And the teacher will help you learn, develop and master additional skills.

How’s that for a perspective check?  I’ll remember to read my own words of wisdom if I ever forget why challenges are ever present.

Alan Watts

I have been listening to the Essential Collection of Alan Watts. The dude has a brilliant mind in that he can condense Eastern Mysticism into bite size, consumable content well suited for any Western mind. And while I don’t agree with everything he has to say, or some of his personal behavior, I do love hearing him preach on our universal connection. Alan is passionate about helping humans realize how we are all interconnected. In fact, Mr. Watts believes that the ultimate purpose of duality is unity.  The Ying and the Yang, the man and the woman, the front and the back side of a coin . . . are all opposites, yet connected. We, like them, cannot separate ourselves from each other.

Again, I agree that we are all interconnected and one. Which makes me wonder why so many religious conservatives–who also claim to believe in the universal oneness of mankind–typically abhor environmentalists, feminists, gay rights activists, anti-war proponents, animal rights supporters, and more? Do not these causes all stem from a knowing that we are all interconnected and one?

I’m only asking because as someone who was raised as a conservative Christian, I’ve absorbed the prevailing notion that all of the aforementioned are less than desirable positions and causes. But truth be told, I am a fan of protecting the Earth. I believe we must be good stewards, and I believe we should love all people no matter their sex or sexual preferences. I certainly abhor the idea of anyone harming animals, just as I abhor the practice of harming anything or anyone. Could it be that the more interconnected we realize we are, the more we embrace peace, tolerance and love? If this truly is the case, then isn’t this the message we should most be sharing? Or will it lead us to the proverbial Sodom and Gomorrah, Woodstock, free love, social decay, and drugs?

Honestly, I don’t feel like exploring this train of thought any further today. I’m really just thinking out loud. Which is what I do on this blog of mine.

I do, however, want to close with this second incredible thought by Mr. Alan Watts.

Anybody who tells you that he has some way of leading you to spiritual enlightenment is like somebody who picks your pocket and sells you your own watch. 

I love the idea that we are all our own best leaders to enlightenment, and that as possessors of the Divine seed, we have truth planted within. Looking without will not generate the answers we seek for they truly lie inside. God gave us all the gift of enlightenment. Some call it the Light of Christ, others the Holy Spirit. Call it what you will, but to think someone else can lead you to salvation. . . well that is just the silliest sort of thinking.

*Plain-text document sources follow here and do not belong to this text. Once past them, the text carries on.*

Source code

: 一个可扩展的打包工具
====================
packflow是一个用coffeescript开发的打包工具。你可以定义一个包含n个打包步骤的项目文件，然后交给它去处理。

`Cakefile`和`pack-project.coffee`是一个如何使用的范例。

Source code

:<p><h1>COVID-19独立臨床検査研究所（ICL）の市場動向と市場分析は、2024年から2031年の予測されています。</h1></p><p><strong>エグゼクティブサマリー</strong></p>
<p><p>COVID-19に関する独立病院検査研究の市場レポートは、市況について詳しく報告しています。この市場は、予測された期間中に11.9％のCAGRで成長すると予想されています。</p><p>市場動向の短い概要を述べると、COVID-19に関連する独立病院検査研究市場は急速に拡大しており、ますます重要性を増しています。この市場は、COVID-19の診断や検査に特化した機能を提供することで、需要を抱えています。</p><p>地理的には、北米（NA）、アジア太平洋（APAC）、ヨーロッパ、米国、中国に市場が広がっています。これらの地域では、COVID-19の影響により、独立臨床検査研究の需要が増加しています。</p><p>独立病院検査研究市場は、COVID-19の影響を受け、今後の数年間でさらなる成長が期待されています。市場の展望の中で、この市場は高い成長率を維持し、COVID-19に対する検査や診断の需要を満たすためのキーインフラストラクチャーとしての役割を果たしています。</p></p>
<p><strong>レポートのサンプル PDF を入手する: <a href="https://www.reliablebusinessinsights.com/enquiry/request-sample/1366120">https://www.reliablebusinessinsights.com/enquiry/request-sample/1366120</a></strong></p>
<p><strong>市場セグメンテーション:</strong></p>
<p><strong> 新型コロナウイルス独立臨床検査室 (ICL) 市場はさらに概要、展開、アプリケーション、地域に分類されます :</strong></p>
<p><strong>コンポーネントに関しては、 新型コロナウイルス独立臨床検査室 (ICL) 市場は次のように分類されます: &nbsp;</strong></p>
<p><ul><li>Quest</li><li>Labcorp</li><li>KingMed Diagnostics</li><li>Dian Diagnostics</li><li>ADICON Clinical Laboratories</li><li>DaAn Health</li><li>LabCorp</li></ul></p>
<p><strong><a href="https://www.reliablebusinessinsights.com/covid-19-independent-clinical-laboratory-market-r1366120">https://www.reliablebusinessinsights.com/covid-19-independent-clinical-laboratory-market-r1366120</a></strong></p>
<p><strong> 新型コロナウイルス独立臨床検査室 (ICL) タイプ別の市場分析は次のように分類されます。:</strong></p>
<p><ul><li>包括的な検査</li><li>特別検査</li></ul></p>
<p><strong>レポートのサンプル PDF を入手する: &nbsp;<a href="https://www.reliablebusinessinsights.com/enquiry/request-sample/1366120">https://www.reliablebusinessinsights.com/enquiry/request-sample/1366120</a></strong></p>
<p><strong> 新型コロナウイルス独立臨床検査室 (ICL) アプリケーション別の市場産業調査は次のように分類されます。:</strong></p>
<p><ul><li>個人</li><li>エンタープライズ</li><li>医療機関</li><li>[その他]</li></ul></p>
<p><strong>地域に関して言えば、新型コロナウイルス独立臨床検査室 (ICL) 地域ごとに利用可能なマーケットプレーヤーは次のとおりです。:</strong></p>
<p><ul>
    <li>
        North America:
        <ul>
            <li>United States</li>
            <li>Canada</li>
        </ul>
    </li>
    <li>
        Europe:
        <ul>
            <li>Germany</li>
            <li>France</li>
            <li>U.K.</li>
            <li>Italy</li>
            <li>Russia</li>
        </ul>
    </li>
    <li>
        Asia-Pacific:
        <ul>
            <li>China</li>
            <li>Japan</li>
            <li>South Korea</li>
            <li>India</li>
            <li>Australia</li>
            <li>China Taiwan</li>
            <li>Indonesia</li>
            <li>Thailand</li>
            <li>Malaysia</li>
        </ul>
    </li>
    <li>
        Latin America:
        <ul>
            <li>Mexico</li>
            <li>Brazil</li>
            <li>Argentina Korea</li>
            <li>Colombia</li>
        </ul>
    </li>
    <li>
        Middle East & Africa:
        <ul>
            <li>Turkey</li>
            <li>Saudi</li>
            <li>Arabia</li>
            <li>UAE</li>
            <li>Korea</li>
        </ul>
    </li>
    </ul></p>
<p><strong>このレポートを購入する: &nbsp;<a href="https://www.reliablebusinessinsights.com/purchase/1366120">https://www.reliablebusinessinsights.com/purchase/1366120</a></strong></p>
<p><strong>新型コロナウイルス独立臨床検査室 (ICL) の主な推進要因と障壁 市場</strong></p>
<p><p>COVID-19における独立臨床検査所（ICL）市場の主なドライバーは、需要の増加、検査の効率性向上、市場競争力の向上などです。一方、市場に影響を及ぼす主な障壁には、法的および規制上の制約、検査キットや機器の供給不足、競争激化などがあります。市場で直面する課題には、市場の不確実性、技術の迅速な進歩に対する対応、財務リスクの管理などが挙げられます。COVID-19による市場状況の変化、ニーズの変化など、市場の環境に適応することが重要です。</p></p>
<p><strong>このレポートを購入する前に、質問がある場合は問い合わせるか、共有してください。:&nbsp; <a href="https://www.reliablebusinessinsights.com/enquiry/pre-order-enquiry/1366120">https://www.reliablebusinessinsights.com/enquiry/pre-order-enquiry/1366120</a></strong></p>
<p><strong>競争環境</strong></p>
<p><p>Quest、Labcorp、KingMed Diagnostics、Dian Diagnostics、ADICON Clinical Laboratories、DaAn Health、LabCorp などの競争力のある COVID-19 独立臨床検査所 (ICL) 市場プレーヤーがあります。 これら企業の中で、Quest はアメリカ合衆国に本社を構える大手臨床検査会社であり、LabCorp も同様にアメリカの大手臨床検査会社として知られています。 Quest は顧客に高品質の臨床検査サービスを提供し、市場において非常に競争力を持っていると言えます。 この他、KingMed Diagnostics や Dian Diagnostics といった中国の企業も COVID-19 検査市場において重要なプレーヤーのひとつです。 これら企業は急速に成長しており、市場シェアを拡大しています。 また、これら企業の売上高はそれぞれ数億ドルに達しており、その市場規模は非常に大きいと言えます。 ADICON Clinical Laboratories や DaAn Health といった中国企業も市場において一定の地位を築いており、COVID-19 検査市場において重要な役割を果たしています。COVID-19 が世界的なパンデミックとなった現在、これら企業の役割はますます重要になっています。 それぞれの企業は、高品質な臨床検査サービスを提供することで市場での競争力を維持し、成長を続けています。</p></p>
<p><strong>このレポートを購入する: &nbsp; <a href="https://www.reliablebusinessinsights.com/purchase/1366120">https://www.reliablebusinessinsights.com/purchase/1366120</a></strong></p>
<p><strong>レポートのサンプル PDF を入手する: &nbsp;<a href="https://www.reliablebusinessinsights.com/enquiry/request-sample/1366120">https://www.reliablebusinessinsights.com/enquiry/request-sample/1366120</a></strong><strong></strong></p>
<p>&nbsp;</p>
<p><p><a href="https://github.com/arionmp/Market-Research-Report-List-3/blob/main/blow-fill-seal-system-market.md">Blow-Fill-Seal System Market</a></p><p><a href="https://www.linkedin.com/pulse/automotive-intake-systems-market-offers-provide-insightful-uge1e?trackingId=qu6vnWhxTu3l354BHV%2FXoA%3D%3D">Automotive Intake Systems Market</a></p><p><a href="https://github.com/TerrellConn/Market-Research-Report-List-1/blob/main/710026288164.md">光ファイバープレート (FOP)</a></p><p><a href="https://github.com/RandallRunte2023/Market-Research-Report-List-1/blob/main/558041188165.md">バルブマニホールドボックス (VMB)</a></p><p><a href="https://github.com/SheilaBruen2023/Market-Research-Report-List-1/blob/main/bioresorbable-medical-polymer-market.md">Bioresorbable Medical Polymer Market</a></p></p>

Why wouldn’t God want you to experience Him and truth directly? Why would he want you to drink downstream when you can come to Him– the source of living water to quench your thirst?

Why oh why do we so lemming-like run headlong with the herd off illusory cliffs of certitude?

I’m grateful God gave me my own watch so that I wouldn’t need to rely on anyone else to tell me the time.

And I’m grateful divine synchronicity led me to the teachings of Mr. Alan Watts! I’m only 3 lectures in to his Essential Collection and he’s already reinforced some incredible beliefs.

One Eternal Round

One Eternal Round has come to mean many things to me, but here is a new insight I had today as I was reading from Dr. Dyer’s Inspiration book. He states:

In order to give you must first receive and in order to receive you must first give.

If you want to be inspired your must be an inspiration to others. When you inspire others, you receive inspiration.

Pretty cool quotes that illustrate One Eternal Round.


My Sacred Spot in the Sierra Nevadas

I was able to wake up early this morning and hike a 7 mile loop in the Sierra Nevadas from Kingsbury South to Kingsbury North. I only saw one other human being in the entire 3 hours I was in the bowels of the mountains. I was able to find a secluded high spot to talk with God. I wanted to make sure I would not be under condemnation for pursuing and embracing what I now believe to be true. I am feeling so sure that my church is not the only true church on the earth. In fact, I feel like there are many things it teaches that simply are not true. I have worried that I was under the influence of Satan for having these thoughts or that I was “fallen,” but since I read my scriptures every day, pray, attend church, magnify my callings, pay my tithes and offerings and do everything an active, temple recommend holding member of our church is supposed to do, I cannot believe the adversary has power over me.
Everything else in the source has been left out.